• _Data_:
☆ ☆ ☆ ☆
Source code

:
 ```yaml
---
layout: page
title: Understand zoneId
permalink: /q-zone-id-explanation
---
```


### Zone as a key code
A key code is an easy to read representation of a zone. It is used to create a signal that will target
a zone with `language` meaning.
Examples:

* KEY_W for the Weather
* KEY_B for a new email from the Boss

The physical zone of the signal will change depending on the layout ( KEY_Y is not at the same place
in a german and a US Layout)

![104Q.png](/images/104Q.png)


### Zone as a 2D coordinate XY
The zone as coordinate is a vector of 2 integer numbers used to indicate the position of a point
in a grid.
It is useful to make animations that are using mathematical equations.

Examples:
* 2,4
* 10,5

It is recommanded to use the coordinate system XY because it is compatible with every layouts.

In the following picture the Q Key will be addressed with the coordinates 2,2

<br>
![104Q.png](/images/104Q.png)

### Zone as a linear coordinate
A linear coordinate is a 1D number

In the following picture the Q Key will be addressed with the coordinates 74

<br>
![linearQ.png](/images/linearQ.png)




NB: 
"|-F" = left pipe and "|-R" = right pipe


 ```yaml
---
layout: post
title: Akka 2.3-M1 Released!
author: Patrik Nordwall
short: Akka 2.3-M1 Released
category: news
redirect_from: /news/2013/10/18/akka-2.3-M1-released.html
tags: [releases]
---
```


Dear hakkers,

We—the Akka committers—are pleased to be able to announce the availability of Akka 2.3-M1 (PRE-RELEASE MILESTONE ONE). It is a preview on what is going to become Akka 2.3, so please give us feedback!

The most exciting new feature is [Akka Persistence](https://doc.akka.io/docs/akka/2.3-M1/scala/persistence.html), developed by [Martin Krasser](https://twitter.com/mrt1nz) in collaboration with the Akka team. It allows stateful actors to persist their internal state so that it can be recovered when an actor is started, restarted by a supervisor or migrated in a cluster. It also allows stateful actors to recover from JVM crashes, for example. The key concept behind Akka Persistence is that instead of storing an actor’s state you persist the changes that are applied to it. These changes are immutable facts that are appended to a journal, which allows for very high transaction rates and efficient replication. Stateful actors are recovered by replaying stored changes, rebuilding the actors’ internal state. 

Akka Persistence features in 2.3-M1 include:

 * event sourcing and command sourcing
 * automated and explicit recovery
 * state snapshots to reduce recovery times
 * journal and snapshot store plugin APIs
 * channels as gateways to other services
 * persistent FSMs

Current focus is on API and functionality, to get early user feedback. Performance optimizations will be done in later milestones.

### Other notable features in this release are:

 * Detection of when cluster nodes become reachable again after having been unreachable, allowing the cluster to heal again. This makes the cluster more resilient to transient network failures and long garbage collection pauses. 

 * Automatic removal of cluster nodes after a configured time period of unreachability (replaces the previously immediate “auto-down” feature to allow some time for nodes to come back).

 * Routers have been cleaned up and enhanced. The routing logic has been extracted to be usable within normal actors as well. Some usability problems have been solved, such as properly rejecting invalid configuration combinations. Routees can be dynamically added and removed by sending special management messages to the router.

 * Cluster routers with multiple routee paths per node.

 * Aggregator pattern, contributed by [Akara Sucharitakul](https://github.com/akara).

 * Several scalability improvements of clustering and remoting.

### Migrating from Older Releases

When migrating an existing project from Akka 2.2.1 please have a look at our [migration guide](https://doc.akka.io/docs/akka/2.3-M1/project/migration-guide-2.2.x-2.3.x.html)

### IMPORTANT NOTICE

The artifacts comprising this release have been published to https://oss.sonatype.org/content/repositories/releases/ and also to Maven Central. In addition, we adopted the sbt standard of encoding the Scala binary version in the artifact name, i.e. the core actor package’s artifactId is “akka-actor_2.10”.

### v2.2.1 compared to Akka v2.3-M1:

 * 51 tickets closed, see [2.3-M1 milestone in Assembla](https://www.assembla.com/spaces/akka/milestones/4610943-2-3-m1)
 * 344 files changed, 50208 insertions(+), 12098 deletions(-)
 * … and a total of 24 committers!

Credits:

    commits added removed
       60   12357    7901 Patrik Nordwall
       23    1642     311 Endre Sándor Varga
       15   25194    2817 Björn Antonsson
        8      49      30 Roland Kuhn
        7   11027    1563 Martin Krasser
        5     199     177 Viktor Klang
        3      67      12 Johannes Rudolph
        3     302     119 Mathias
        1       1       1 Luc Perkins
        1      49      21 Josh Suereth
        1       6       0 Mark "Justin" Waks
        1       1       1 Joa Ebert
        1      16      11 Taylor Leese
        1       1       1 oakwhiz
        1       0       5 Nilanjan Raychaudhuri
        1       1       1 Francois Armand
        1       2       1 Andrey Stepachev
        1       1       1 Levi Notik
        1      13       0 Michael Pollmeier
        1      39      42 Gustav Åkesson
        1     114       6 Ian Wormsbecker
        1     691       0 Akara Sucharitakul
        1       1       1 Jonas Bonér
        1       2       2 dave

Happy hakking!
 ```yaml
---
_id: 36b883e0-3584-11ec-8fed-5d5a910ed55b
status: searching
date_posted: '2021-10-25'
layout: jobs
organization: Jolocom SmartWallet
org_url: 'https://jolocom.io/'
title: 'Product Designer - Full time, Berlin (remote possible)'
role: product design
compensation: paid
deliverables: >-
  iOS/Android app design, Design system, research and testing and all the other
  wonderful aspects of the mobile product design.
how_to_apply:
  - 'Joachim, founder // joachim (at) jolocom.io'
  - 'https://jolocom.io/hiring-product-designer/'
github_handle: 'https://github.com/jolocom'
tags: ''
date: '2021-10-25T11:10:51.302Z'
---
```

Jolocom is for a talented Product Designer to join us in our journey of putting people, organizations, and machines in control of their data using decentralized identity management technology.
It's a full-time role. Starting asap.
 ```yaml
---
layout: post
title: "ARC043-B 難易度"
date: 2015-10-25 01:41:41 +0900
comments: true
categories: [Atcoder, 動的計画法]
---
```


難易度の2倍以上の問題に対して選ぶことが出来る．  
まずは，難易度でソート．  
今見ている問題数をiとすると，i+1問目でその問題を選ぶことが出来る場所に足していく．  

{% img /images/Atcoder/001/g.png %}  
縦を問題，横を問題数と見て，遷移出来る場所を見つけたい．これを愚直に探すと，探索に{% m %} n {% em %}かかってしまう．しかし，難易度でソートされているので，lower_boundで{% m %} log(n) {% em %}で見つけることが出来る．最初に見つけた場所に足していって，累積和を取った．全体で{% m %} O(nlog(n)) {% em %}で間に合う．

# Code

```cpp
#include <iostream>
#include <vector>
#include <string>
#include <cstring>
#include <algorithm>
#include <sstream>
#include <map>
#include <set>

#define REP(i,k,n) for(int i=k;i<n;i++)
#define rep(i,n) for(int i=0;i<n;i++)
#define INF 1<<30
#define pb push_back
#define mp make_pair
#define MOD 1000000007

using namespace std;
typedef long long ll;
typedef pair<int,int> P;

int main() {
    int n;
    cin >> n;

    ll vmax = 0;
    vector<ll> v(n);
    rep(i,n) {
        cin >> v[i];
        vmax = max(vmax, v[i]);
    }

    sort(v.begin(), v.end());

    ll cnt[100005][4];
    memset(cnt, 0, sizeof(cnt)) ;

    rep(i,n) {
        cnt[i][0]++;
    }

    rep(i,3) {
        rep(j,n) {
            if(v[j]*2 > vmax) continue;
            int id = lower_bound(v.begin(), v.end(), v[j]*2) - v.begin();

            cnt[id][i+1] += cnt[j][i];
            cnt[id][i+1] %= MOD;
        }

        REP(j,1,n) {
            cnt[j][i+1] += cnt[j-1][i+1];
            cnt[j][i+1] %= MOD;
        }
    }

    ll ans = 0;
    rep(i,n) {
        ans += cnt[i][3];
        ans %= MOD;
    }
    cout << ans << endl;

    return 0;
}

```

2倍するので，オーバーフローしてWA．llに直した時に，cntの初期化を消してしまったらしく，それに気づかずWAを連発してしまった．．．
☆ ☆ ☆ ☆
Give the data again, unchanged in every line.

Source code

:
 ```yaml
---
layout: page
title: Understand zoneId
permalink: /q-zone-id-explanation
---
```


### Zone as a key code
A key code is an easy to read representation of a zone. It is used to create a signal that will target
a zone with `language` meaning.
Examples:

* KEY_W for the Weather
* KEY_B for a new email from the Boss

The physical zone of the signal will change depending on the layout ( KEY_Y is not at the same place
in a german and a US Layout)

![104Q.png](/images/104Q.png)


### Zone as a 2D coordinate XY
The zone as coordinate is a vector of 2 integer numbers used to indicate the position of a point
in a grid.
It is useful to make animations that are using mathematical equations.

Examples:
* 2,4
* 10,5

It is recommanded to use the coordinate system XY because it is compatible with every layouts.

In the following picture the Q Key will be addressed with the coordinates 2,2

<br>
![104Q.png](/images/104Q.png)

### Zone as a linear coordinate
A linear coordinate is a 1D number

In the following picture the Q Key will be addressed with the coordinates 74

<br>
![linearQ.png](/images/linearQ.png)




NB: 
"|-F" = left pipe and "|-R" = right pipe


 ```yaml
---
layout: post
title: Akka 2.3-M1 Released!
author: Patrik Nordwall
short: Akka 2.3-M1 Released
category: news
redirect_from: /news/2013/10/18/akka-2.3-M1-released.html
tags: [releases]
---
```


Dear hakkers,

We—the Akka committers—are pleased to be able to announce the availability of Akka 2.3-M1 (PRE-RELEASE MILESTONE ONE). It is a preview on what is going to become Akka 2.3, so please give us feedback!

The most exciting new feature is [Akka Persistence](https://doc.akka.io/docs/akka/2.3-M1/scala/persistence.html), developed by [Martin Krasser](https://twitter.com/mrt1nz) in collaboration with the Akka team. It allows stateful actors to persist their internal state so that it can be recovered when an actor is started, restarted by a supervisor or migrated in a cluster. It also allows stateful actors to recover from JVM crashes, for example. The key concept behind Akka Persistence is that instead of storing an actor’s state you persist the changes that are applied to it. These changes are immutable facts that are appended to a journal, which allows for very high transaction rates and efficient replication. Stateful actors are recovered by replaying stored changes, rebuilding the actors’ internal state. 

Akka Persistence features in 2.3-M1 include:

 * event sourcing and command sourcing
 * automated and explicit recovery
 * state snapshots to reduce recovery times
 * journal and snapshot store plugin APIs
 * channels as gateways to other services
 * persistent FSMs

Current focus is on API and functionality, to get early user feedback. Performance optimizations will be done in later milestones.

### Other notable features in this release are:

 * Detection of when cluster nodes become reachable again after having been unreachable, allowing the cluster to heal again. This makes the cluster more resilient to transient network failures and long garbage collection pauses. 

 * Automatic removal of cluster nodes after a configured time period of unreachability (replaces the previously immediate “auto-down” feature to allow some time for nodes to come back).

 * Routers have been cleaned up and enhanced. The routing logic has been extracted to be usable within normal actors as well. Some usability problems have been solved, such as properly rejecting invalid configuration combinations. Routees can be dynamically added and removed by sending special management messages to the router.

 * Cluster routers with multiple routee paths per node.

 * Aggregator pattern, contributed by [Akara Sucharitakul](https://github.com/akara).

 * Several scalability improvements of clustering and remoting.

### Migrating from Older Releases

When migrating an existing project from Akka 2.2.1 please have a look at our [migration guide](https://doc.akka.io/docs/akka/2.3-M1/project/migration-guide-2.2.x-2.3.x.html)

### IMPORTANT NOTICE

The artifacts comprising this release have been published to https://oss.sonatype.org/content/repositories/releases/ and also to Maven Central. In addition, we adopted the sbt standard of encoding the Scala binary version in the artifact name, i.e. the core actor package’s artifactId is “akka-actor_2.10”.

### v2.2.1 compared to Akka v2.3-M1:

 * 51 tickets closed, see [2.3-M1 milestone in Assembla](https://www.assembla.com/spaces/akka/milestones/4610943-2-3-m1)
 * 344 files changed, 50208 insertions(+), 12098 deletions(-)
 * … and a total of 24 committers!

Credits:

    commits added removed
       60   12357    7901 Patrik Nordwall
       23    1642     311 Endre Sándor Varga
       15   25194    2817 Björn Antonsson
        8      49      30 Roland Kuhn
        7   11027    1563 Martin Krasser
        5     199     177 Viktor Klang
        3      67      12 Johannes Rudolph
        3     302     119 Mathias
        1       1       1 Luc Perkins
        1      49      21 Josh Suereth
        1       6       0 Mark "Justin" Waks
        1       1       1 Joa Ebert
        1      16      11 Taylor Leese
        1       1       1 oakwhiz
        1       0       5 Nilanjan Raychaudhuri
        1       1       1 Francois Armand
        1       2       1 Andrey Stepachev
        1       1       1 Levi Notik
        1      13       0 Michael Pollmeier
        1      39      42 Gustav Åkesson
        1     114       6 Ian Wormsbecker
        1     691       0 Akara Sucharitakul
        1       1       1 Jonas Bonér
        1       2       2 dave

Happy hakking!
 ```yaml
---
_id: 36b883e0-3584-11ec-8fed-5d5a910ed55b
status: searching
date_posted: '2021-10-25'
layout: jobs
organization: Jolocom SmartWallet
org_url: 'https://jolocom.io/'
title: 'Product Designer - Full time, Berlin (remote possible)'
role: product design
compensation: paid
deliverables: >-
  iOS/Android app design, Design system, research and testing and all the other
  wonderful aspects of the mobile product design.
how_to_apply:
  - 'Joachim, founder // joachim (at) jolocom.io'
  - 'https://jolocom.io/hiring-product-designer/'
github_handle: 'https://github.com/jolocom'
tags: ''
date: '2021-10-25T11:10:51.302Z'
---
```

Jolocom is for a talented Product Designer to join us in our journey of putting people, organizations, and machines in control of their data using decentralized identity management technology.
It's a full-time role. Starting asap.
 ```yaml
---
layout: post
title: "ARC043-B 難易度"
date: 2015-10-25 01:41:41 +0900
comments: true
categories: [Atcoder, 動的計画法]
---
```


難易度の2倍以上の問題に対して選ぶことが出来る．  
まずは，難易度でソート．  
今見ている問題数をiとすると，i+1問目でその問題を選ぶことが出来る場所に足していく．  

{% img /images/Atcoder/001/g.png %}  
縦を問題，横を問題数と見て，遷移出来る場所を見つけたい．これを愚直に探すと，探索に{% m %} n {% em %}かかってしまう．しかし，難易度でソートされているので，lower_boundで{% m %} log(n) {% em %}で見つけることが出来る．最初に見つけた場所に足していって，累積和を取った．全体で{% m %} O(nlog(n)) {% em %}で間に合う．

# Code

```cpp
#include <iostream>
#include <vector>
#include <string>
#include <cstring>
#include <algorithm>
#include <sstream>
#include <map>
#include <set>

#define REP(i,k,n) for(int i=k;i<n;i++)
#define rep(i,n) for(int i=0;i<n;i++)
#define INF 1<<30
#define pb push_back
#define mp make_pair
#define MOD 1000000007

using namespace std;
typedef long long ll;
typedef pair<int,int> P;

int main() {
    int n;
    cin >> n;

    ll vmax = 0;
    vector<ll> v(n);
    rep(i,n) {
        cin >> v[i];
        vmax = max(vmax, v[i]);
    }

    sort(v.begin(), v.end());

    ll cnt[100005][4];
    memset(cnt, 0, sizeof(cnt)) ;

    rep(i,n) {
        cnt[i][0]++;
    }

    rep(i,3) {
        rep(j,n) {
            if(v[j]*2 > vmax) continue;
            int id = lower_bound(v.begin(), v.end(), v[j]*2) - v.begin();

            cnt[id][i+1] += cnt[j][i];
            cnt[id][i+1] %= MOD;
        }

        REP(j,1,n) {
            cnt[j][i+1] += cnt[j-1][i+1];
            cnt[j][i+1] %= MOD;
        }
    }

    ll ans = 0;
    rep(i,n) {
        ans += cnt[i][3];
        ans %= MOD;
    }
    cout << ans << endl;

    return 0;
}

```

2倍するので，オーバーフローしてWA．llに直した時に，cntの初期化を消してしまったらしく，それに気づかずWAを連発してしまった．．．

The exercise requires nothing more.